◆ **TASK MATERIAL**
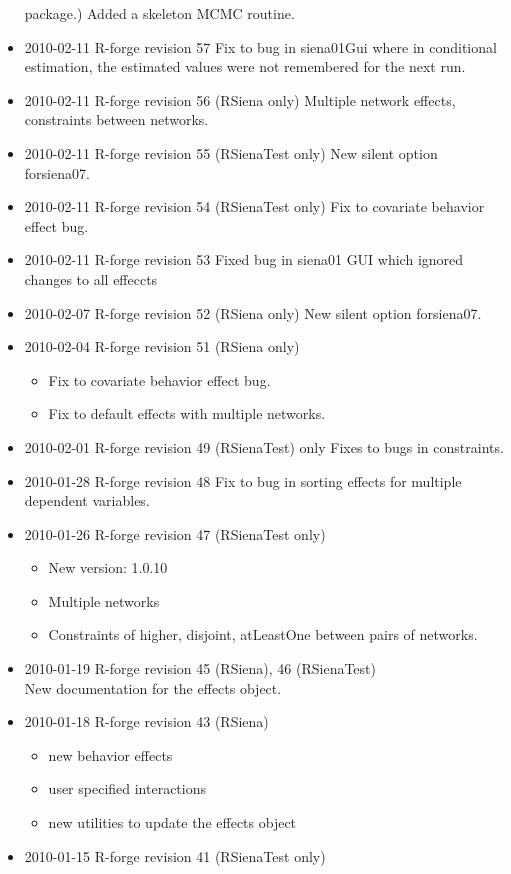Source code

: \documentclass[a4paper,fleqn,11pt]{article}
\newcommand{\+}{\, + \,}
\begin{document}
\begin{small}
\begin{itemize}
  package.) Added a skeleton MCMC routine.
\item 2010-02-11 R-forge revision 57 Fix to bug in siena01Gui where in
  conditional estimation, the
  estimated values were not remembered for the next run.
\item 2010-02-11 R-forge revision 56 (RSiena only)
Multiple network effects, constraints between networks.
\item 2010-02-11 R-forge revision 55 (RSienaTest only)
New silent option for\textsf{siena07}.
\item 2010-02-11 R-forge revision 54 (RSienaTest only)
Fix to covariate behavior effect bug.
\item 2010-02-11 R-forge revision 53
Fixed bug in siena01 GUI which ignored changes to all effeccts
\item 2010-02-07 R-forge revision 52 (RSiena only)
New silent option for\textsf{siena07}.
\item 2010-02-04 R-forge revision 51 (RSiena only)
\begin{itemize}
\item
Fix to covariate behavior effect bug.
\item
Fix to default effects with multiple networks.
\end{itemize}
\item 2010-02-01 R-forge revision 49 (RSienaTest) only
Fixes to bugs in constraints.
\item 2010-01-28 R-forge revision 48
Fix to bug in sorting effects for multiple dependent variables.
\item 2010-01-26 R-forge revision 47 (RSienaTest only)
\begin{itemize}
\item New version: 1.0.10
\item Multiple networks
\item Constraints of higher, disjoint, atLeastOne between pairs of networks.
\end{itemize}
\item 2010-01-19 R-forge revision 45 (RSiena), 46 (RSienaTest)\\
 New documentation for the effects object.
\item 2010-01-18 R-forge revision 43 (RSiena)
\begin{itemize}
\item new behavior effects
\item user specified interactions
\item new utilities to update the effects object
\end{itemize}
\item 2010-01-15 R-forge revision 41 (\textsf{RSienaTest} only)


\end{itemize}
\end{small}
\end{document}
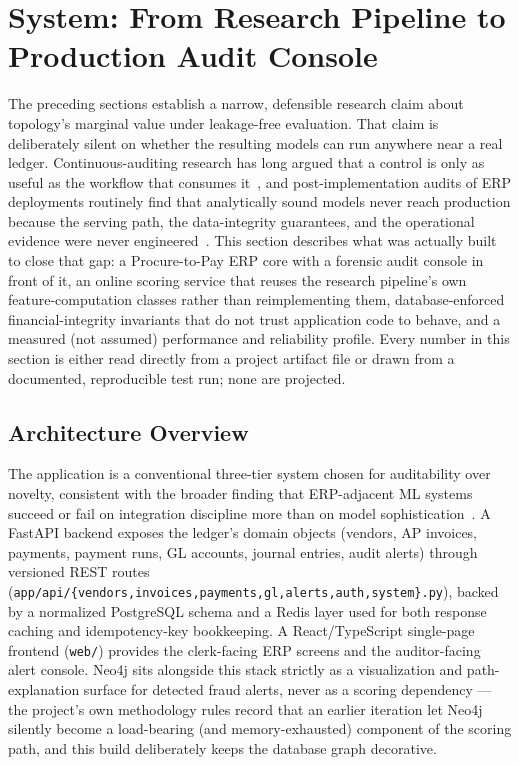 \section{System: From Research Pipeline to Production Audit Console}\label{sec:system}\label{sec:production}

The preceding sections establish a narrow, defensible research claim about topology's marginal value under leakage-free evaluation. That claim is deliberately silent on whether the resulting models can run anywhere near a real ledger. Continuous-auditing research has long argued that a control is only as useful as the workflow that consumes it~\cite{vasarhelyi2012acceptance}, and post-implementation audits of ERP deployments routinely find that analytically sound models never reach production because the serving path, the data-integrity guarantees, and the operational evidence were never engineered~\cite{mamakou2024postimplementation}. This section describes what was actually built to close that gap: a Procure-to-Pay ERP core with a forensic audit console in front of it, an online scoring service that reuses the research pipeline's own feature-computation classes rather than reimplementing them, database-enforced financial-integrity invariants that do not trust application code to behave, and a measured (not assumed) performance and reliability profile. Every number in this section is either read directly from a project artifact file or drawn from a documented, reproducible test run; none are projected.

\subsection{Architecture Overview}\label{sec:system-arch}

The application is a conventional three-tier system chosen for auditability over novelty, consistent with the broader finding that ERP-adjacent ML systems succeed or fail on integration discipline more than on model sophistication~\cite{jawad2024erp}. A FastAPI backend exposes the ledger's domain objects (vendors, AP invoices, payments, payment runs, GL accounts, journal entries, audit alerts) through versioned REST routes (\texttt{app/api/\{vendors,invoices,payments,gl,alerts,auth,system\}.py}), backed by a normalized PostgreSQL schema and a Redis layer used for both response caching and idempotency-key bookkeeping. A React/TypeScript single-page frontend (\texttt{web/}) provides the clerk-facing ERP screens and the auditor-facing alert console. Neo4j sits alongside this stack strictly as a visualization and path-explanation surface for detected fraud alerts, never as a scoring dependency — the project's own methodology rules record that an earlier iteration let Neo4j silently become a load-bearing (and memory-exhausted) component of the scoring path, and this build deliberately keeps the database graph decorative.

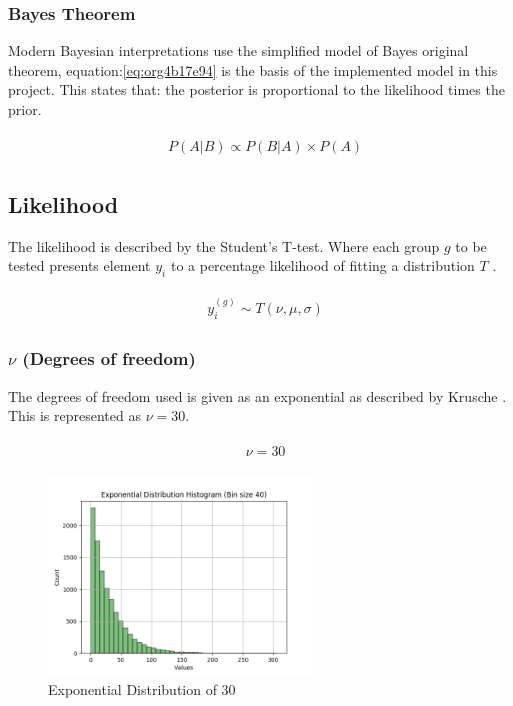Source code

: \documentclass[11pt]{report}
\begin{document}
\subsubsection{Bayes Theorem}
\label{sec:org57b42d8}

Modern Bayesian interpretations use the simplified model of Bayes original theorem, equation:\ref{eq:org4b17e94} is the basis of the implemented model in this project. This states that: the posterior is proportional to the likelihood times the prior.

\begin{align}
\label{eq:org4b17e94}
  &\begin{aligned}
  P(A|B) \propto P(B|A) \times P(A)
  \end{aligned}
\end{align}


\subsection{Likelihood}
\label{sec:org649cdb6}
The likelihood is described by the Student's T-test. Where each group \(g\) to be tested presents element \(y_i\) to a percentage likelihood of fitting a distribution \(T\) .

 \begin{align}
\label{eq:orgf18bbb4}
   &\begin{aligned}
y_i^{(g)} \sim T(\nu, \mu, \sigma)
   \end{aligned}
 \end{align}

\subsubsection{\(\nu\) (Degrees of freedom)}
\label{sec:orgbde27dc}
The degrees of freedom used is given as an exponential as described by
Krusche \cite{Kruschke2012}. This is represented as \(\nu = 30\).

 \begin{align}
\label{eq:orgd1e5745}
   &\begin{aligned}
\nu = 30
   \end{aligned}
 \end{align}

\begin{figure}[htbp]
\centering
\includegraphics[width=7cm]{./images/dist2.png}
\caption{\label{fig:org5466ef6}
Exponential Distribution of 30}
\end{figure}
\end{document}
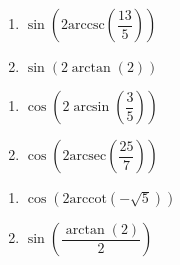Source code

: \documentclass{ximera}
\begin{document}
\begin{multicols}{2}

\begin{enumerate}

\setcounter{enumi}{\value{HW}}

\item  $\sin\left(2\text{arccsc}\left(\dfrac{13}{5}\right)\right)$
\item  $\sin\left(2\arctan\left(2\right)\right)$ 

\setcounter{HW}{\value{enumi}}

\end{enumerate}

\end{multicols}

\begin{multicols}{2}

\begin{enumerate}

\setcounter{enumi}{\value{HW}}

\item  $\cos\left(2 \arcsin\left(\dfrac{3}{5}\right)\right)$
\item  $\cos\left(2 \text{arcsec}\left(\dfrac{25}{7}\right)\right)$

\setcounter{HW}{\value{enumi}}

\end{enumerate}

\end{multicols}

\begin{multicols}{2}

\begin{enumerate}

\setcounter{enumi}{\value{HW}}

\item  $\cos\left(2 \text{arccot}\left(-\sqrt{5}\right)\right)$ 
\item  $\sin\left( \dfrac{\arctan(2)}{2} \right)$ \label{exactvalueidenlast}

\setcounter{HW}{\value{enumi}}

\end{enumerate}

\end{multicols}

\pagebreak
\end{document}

...

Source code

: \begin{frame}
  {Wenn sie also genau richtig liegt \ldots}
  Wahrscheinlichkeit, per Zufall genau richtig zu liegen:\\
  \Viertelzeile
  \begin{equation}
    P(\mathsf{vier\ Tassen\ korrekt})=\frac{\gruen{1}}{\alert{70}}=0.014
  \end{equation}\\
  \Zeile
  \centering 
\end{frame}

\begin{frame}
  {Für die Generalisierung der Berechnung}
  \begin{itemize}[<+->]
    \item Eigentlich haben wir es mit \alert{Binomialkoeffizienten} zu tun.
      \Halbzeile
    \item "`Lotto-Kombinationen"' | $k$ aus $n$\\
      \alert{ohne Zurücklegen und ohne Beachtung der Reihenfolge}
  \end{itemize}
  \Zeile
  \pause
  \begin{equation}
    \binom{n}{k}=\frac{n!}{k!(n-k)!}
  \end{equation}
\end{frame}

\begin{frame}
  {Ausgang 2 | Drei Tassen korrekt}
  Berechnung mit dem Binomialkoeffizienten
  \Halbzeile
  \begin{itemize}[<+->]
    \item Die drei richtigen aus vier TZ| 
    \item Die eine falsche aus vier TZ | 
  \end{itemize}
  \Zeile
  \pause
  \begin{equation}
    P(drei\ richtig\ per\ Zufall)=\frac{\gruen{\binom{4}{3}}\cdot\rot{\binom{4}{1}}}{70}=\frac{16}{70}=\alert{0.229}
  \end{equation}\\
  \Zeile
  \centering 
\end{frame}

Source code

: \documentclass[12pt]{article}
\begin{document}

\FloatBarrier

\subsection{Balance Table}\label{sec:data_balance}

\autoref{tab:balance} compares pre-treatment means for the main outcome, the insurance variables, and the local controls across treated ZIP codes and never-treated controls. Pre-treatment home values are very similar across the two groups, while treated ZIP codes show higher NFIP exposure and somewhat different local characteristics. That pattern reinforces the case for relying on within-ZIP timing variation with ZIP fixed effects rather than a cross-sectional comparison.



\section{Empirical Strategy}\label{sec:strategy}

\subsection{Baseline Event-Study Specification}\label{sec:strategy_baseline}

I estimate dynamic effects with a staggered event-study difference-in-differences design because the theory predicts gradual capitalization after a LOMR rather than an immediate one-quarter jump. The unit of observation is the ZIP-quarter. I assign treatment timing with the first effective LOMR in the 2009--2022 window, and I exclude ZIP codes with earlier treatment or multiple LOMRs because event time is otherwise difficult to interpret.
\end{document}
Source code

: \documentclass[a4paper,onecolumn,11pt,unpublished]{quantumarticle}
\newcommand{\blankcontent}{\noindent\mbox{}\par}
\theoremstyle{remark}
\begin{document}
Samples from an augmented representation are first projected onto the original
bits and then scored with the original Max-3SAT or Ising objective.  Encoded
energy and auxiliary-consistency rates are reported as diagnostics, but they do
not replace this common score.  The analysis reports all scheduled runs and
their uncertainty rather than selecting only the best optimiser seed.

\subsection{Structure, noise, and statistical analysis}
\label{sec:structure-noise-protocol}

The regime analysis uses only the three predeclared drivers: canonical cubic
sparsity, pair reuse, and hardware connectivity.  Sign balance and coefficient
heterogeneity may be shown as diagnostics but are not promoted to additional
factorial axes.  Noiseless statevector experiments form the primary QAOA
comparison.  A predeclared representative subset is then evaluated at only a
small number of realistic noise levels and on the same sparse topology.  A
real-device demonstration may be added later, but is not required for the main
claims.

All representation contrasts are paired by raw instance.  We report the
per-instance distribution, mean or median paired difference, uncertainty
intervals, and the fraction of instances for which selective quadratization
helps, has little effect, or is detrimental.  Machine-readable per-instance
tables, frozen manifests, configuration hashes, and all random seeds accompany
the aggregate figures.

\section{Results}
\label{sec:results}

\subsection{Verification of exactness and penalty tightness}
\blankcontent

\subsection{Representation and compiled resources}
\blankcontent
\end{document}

◆ **GOAL OF THE EXERCISE**
Look over the records. Copy the lines that include the word "arctan".

◆ **WRITTEN SOLUTION**
\item  $\sin\left(2\arctan\left(2\right)\right)$ 
\item  $\sin\left( \dfrac{\arctan(2)}{2} \right)$ \label{exactvalueidenlast}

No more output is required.